1. Technical Field
The subject invention relates to a heat treating assembly and a method for altering a defined area of a substrate with laser energy.
2. Related Art
Various heat treating assemblies are known to those skilled in the art that employ lasers and that use laser energy to treat a substrate. One drawback of treating the substrate with the laser is that once the laser emits the laser energy as a beam, it is difficult to restrict the energy to an area of treatment. The laser energy once absorbed by the substrate has a tendency to be conducted by the material of the substrate to regions beyond the areas directly exposed to the laser energy. This conduction makes it difficult it to precisely control the area of treatment. Known laser treatment systems also employ a relatively narrow beam of light in relation to the area to be treated in an effort to control the application of the laser energy to the desired area. Such a thin beam approach commonly requires that multiple passes (known as rastering) be made in a pattern scanning the area from side to side in lines from top to bottom. This approach is complex and costly, especially when there are multiple areas to be scanned and still does not avoid the problems associated with the controlling of the conduction of the laser energy beyond the intended target area near the boundaries.
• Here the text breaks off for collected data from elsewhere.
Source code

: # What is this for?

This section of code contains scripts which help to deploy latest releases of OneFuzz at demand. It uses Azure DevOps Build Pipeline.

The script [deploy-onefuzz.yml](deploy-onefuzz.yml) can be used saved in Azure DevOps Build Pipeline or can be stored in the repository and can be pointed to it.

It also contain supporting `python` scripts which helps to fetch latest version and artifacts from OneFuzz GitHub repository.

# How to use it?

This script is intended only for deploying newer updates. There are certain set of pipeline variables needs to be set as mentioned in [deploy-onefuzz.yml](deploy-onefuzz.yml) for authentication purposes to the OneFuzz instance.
Cross-sectional views of substrates 10, 12 that have been treated in accordance with the prior art methods are illustrated in FIGS. 1 and 2. The substrates 10, 12, after being treated with the laser, were sectioned and mounted for viewing to observe the alteration of the substrates 10, 12. Each of the substrates 10, 12 include a horizontal surface 14 and a vertical surface 16. The substrates 10, 12 were treated to harden the horizontal surface 14 while the vertical surface 16 was not to be hardened. The laser energy was focused on the horizontal surface 14, but once the substrates 10, 12 absorbed the laser energy, the heat generated was conducted from the horizontal surface 14 to the vertical surface 16. The conduction of the heat energy results in the vertical surface 16 being hardened, which may be detrimental to the usefulness of the substrates 10, 12. As shown in FIGS. 1 and 2, the treated area slopes downwardly from the horizontal surface 14 toward the vertical surface 16.
The substrate 10 in FIG. 1 may be, for example, a steel piston and the horizontal surface 14 to be hardened may be a groove on the steel piston. The vertical surface 16 of the steel piston, if repeatedly stressed, may be prone to fatigue and possible failure as a result of being heat treated and hardened from the conduction of heat beyond the desired area. Prior art FIG. 2 illustrates another example in which an iron scraper ring is provided as the substrate 12 having the horizontal surface 14 to be treated. Again, the heat energy has been conducted from the horizontal surface 14 to the vertical surface 16 and the vertical surface 16 has been detrimentally hardened. For the same reasons stated above, it is disadvantageous to have the vertical surface 16 hardened.
Yet another disadvantage of the related art methods and assemblies is that the substrate has a tendency to be distorted after it has been treated. The surface areas of the substrate have stresses such that treatment of the areas increases the stresses and the substrate can become distorted. As an example, a piston ring has stresses as a result of the shape of the piston ring. When the piston ring is treated with the related art methods and assemblies, the piston ring has a tendency to bend and become distorted.